Iraq does not want to see US-Iran tensions escalate into war, Prime Minister Adel Abdul Mahdi said on Tuesday, days after a rocket landed close to the US embassy in Baghdad.
Officials in Baghdad are worried about a potential confrontation between Tehran and Washington after the US State Department instructed all non-emergency US embassy employees to leave Iraq amid what it said was a heightened security threat from Iran and its proxies.
Mr Abdul Mahdi said that Baghdad will send delegations to Washington and Tehran to try and ease tensions between the two states.
He said Iraq is "playing a role to calm the situation but it is not a mediation".
Sunday's rocket attack caused no casualties or damage to the US embassy and no group claimed responsibility.

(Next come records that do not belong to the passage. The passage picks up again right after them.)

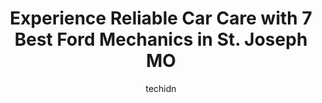 ---
layout: ampstory
image: https://images.unsplash.com/photo-1630381797319-9bd529abd85a?ixlib=rb-4.0.3&ixid=MnwxMjA3fDB8MHxwaG90by1wYWdlfHx8fGVufDB8fHx8&auto=format&fit=crop&w=640&h=853&q=80
author: techidn
featured: false
description: For top-quality automotive repairs and maintenance, visit the 7 best Ford Mechanic in St. Joseph MO, USA. Their reputation for excellence and their dedication to customer satisfaction make t
title: Experience Reliable Car Care with 7 Best Ford Mechanics in St. Joseph MO
cover:
   title: Experience Reliable Car Care with 7 Best Ford Mechanics in St. Joseph MO
   subtitle: Rickpate
   background: https://images.unsplash.com/photo-1630381797319-9bd529abd85a?ixlib=rb-4.0.3&ixid=MnwxMjA3fDB8MHxwaG90by1wYWdlfHx8fGVufDB8fHx8&auto=format&fit=crop&w=640&h=853&q=80

pages: 
 - layout: thirds
   top: <h1>#1 PARKERS AUTO REPAIR LLC</h1>
   bottom: "<p>Typically Im not one to harbor or complain, but I have used Parkers in the past, the work was good and I didnt have any complaints over than I personally feel th</p>"
   background: https://www.knot35.com/toplist/wp-content/uploads/2023/06/best-ford-mechanic-1-in-st-joseph-mo-1685840961.jpeg
   backgroundblur: true
 - layout: thirds
   top: <h1>#2 Starke & Sons Auto Repair</h1>
   bottom: "<p>922 S 22nd St, St Joseph, MO 64507, United States</p>"
   background: https://www.knot35.com/toplist/wp-content/uploads/2023/06/best-ford-mechanic-2-in-st-joseph-mo-1685840962.png
   cta:
      link: https://www.knot35.com/toplist/experience-reliable-car-care-with-7-best-ford-mechanics-in-st-joseph-mo/
      text: Experience Reliable Car Care with 7 Best Ford Mechanics in St. Joseph MO
 - layout: thirds
   top: <h1>#3 Avenue Auto Sales & Services Inc</h1>
   bottom: "<p>4202 St Joseph Ave, St Joseph, MO 64505, United States</p>"
   background: https://www.knot35.com/toplist/wp-content/uploads/2023/06/best-ford-mechanic-3-in-st-joseph-mo-1685840963.jpeg
   cta:
      link: https://www.knot35.com/toplist/experience-reliable-car-care-with-7-best-ford-mechanics-in-st-joseph-mo/
      text: Experience Reliable Car Care with 7 Best Ford Mechanics in St. Joseph MO
 - layout: thirds
   top: <h1>#4 Kruses Auto Center</h1>
   bottom: "<p>901 N Fourth St, St Joseph, MO 64501, United States</p>"
   background: https://images.unsplash.com/photo-1597773150796-e5c14ebecbf5?ixlib=rb-4.0.3&ixid=MnwxMjA3fDB8MHxwaG90by1wYWdlfHx8fGVufDB8fHx8&auto=format&fit=crop&w=640&h=853&q=80
   cta:
      link: https://www.knot35.com/toplist/experience-reliable-car-care-with-7-best-ford-mechanics-in-st-joseph-mo/
      text: Experience Reliable Car Care with 7 Best Ford Mechanics in St. Joseph MO
 - layout: thirds
   top: <h1>#5 Auto Medics</h1>
   bottom: "<p>3961 Sherman Ave, St Joseph, MO 64506, United States</p>"
   background: https://images.unsplash.com/photo-1615749413727-825b59a857b5?ixlib=rb-4.0.3&ixid=MnwxMjA3fDB8MHxwaG90by1wYWdlfHx8fGVufDB8fHx8&auto=format&fit=crop&w=640&h=853&q=80
   cta:
      link: https://www.knot35.com/toplist/experience-reliable-car-care-with-7-best-ford-mechanics-in-st-joseph-mo/
      text: Experience Reliable Car Care with 7 Best Ford Mechanics in St. Joseph MO
 - layout: thirds
   top: <h1>#6 B Js Auto Collision & Restoration INC.</h1>
   bottom: "<p>20261 US-169, St Joseph, MO 64505, United States</p>"
   background: https://images.unsplash.com/photo-1618005182384-a83a8bd57fbe?ixlib=rb-4.0.3&ixid=MnwxMjA3fDB8MHxwaG90by1wYWdlfHx8fGVufDB8fHx8&auto=format&fit=crop&w=640&h=853&q=80
   cta:
      link: https://www.knot35.com/toplist/experience-reliable-car-care-with-7-best-ford-mechanics-in-st-joseph-mo/
      text: Experience Reliable Car Care with 7 Best Ford Mechanics in St. Joseph MO
 - layout: thirds
   top: <h1>#7 Cornett Automotive Inc.</h1>
   bottom: "<p>1225 N Fourth St, St Joseph, MO 64501, United States</p>"
   background: https://images.unsplash.com/photo-1595364397663-fca4f075d796?ixlib=rb-4.0.3&ixid=MnwxMjA3fDB8MHxwaG90by1wYWdlfHx8fGVufDB8fHx8&auto=format&fit=crop&w=640&h=853&q=80
   cta:
      link: https://www.knot35.com/toplist/experience-reliable-car-care-with-7-best-ford-mechanics-in-st-joseph-mo/
      text: Experience Reliable Car Care with 7 Best Ford Mechanics in St. Joseph MO
 - layout: thirds
   middle: Continue reading...
   background: https://images.unsplash.com/photo-1591393223703-56fe1347ac62?ixlib=rb-4.0.3&ixid=MnwxMjA3fDB8MHxwaG90by1wYWdlfHx8fGVufDB8fHx8&auto=format&fit=crop&w=640&h=853&q=80
   cta:
      link: https://www.knot35.com/toplist/experience-reliable-car-care-with-7-best-ford-mechanics-in-st-joseph-mo/
      text: Experience Reliable Car Care with 7 Best Ford Mechanics in St. Joseph MO
      
---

The State Department said Washington would hold Iran responsible if any such attacks were found to be carried out by its proxy militias or elements of such forces, and would respond accordingly.
"We have made clear over the past two weeks and again underscore that attacks on US personnel and facilities will not be tolerated and will be responded to in a decisive manner," a State Department official told The National.
“We are in close and continuing contact with senior Iraqi officials regarding this incident and investigating the circumstances,” the official said.
Meanwhile, the growing tensions in the region are posing a challenge to the stability of global crude oil markets, Iraq's oil minister Thamer Ghadhban said on Tuesday.
The Iraqi official said that OPEC's ministerial monitoring committee, known as the JMMC, must monitor markets to pave the way for a "new agreement" to be discussed at an upcoming OPEC meeting in Vienna to help stabilise markets.
Mr Abdul Mahdi said it is vital for Baghdad to work with Turkey and the Kurdistan Region of Iraq to explore an alternative route to export oil should the Strait of Hormuz be closed to shipping due to US-Iran tensions.
The prime minister also said he will also visit Kuwait on Wednesday to discuss regional matters.